- _ASSIGNMENT_
Match the word "calls". Return each line of the data below where it appears.

- _SUPPLIED ENTRIES_
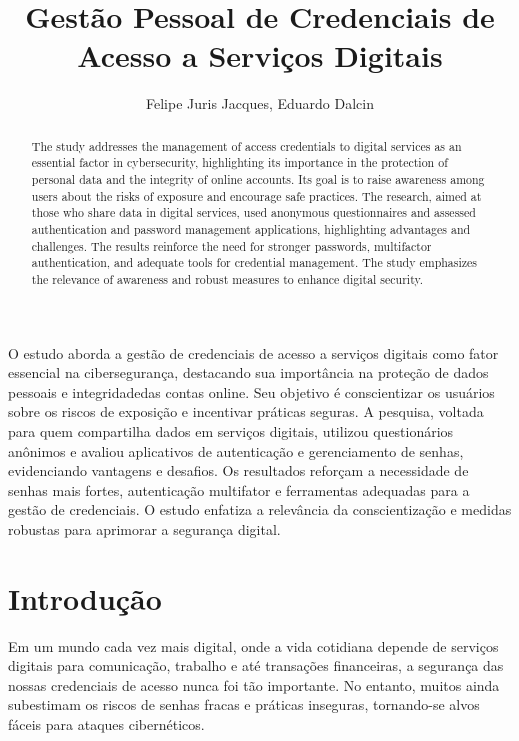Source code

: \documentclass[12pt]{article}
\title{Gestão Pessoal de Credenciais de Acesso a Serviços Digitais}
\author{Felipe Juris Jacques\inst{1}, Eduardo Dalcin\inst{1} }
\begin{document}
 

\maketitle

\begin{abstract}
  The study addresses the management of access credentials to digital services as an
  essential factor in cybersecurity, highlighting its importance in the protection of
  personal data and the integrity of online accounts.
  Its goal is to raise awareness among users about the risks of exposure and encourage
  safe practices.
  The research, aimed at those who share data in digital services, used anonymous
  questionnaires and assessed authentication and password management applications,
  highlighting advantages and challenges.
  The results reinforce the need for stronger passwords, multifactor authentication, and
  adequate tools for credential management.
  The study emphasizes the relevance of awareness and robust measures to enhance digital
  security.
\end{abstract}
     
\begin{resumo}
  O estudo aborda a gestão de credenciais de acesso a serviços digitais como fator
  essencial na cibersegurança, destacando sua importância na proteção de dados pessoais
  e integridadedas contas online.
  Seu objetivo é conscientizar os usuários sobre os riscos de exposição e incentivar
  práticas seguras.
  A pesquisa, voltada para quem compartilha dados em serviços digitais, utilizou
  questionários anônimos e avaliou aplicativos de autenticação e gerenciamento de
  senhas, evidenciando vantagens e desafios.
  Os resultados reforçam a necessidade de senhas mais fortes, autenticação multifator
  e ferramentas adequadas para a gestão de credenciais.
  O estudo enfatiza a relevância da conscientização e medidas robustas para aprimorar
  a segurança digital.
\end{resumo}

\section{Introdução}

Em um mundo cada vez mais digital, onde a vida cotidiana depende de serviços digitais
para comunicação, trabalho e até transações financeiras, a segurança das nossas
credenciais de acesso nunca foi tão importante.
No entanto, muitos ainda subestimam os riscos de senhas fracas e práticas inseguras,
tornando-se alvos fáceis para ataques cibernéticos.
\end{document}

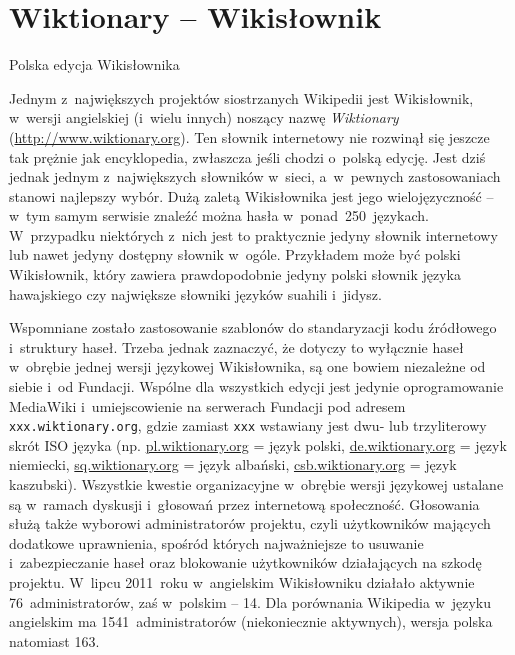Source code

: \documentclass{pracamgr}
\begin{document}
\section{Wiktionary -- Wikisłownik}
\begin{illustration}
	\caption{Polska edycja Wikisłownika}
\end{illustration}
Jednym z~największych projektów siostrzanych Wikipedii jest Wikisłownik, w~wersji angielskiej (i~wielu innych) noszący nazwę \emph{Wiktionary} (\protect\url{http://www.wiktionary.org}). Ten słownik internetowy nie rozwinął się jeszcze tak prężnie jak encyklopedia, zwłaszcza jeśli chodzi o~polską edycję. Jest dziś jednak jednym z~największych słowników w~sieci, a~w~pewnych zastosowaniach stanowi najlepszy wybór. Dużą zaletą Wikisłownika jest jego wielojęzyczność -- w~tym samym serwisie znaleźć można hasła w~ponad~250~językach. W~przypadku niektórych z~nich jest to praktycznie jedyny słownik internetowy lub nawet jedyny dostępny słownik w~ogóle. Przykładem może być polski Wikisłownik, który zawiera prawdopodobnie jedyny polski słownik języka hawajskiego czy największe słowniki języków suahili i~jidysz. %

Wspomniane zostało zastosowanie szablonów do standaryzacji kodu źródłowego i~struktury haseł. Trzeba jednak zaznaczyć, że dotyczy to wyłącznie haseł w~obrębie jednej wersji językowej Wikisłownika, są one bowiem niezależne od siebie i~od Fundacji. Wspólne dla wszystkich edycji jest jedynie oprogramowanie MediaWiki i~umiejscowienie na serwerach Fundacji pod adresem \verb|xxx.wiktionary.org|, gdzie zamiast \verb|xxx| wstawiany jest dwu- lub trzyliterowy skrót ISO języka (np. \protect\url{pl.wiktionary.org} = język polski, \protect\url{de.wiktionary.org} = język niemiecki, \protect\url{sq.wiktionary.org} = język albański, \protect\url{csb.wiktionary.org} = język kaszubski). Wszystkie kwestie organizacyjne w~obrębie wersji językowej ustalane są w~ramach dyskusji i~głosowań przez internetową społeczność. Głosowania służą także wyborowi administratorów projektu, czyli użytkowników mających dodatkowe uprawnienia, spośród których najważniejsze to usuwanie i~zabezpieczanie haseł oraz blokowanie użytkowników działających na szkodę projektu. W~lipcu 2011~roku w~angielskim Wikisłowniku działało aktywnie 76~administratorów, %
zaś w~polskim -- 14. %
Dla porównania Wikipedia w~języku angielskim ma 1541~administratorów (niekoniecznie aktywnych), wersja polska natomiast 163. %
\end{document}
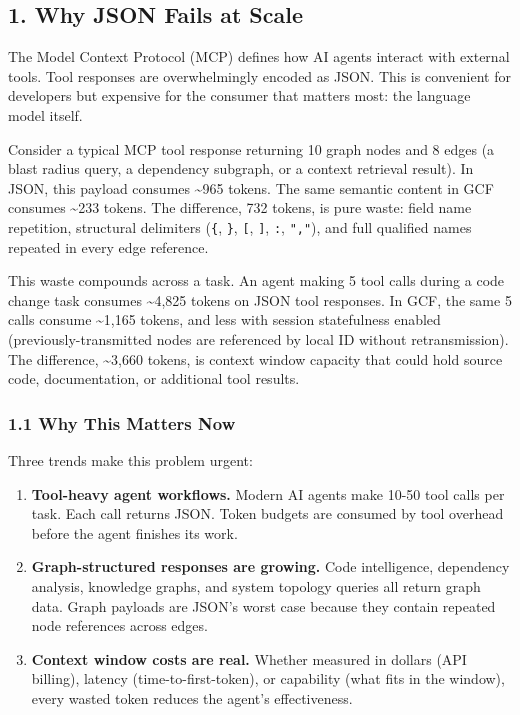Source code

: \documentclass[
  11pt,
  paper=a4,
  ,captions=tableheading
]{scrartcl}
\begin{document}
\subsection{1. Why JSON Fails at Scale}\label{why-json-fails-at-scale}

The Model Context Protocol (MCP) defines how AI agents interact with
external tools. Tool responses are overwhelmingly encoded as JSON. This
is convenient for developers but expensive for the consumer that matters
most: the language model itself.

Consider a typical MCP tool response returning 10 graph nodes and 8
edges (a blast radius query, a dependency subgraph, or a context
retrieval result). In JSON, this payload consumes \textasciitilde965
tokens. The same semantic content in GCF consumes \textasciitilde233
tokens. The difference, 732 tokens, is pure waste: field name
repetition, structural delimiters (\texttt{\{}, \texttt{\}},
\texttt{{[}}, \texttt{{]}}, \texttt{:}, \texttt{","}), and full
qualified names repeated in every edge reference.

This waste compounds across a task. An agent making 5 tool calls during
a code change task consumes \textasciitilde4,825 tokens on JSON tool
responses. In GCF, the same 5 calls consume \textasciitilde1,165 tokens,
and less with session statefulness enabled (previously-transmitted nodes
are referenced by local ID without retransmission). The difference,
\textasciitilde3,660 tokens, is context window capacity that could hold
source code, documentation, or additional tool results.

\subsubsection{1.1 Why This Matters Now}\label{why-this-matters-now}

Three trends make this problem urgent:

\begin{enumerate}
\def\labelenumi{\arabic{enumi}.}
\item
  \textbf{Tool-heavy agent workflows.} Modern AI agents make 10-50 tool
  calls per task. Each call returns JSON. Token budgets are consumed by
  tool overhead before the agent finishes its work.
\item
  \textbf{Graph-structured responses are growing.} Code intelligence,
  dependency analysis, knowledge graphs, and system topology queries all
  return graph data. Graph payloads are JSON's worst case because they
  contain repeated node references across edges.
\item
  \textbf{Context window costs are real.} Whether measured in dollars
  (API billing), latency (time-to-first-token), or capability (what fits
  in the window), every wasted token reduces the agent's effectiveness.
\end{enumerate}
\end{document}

- _ANSWER BOX_
This waste compounds across a task. An agent making 5 tool calls during
responses. In GCF, the same 5 calls consume \textasciitilde1,165 tokens,
  calls per task. Each call returns JSON. Token budgets are consumed by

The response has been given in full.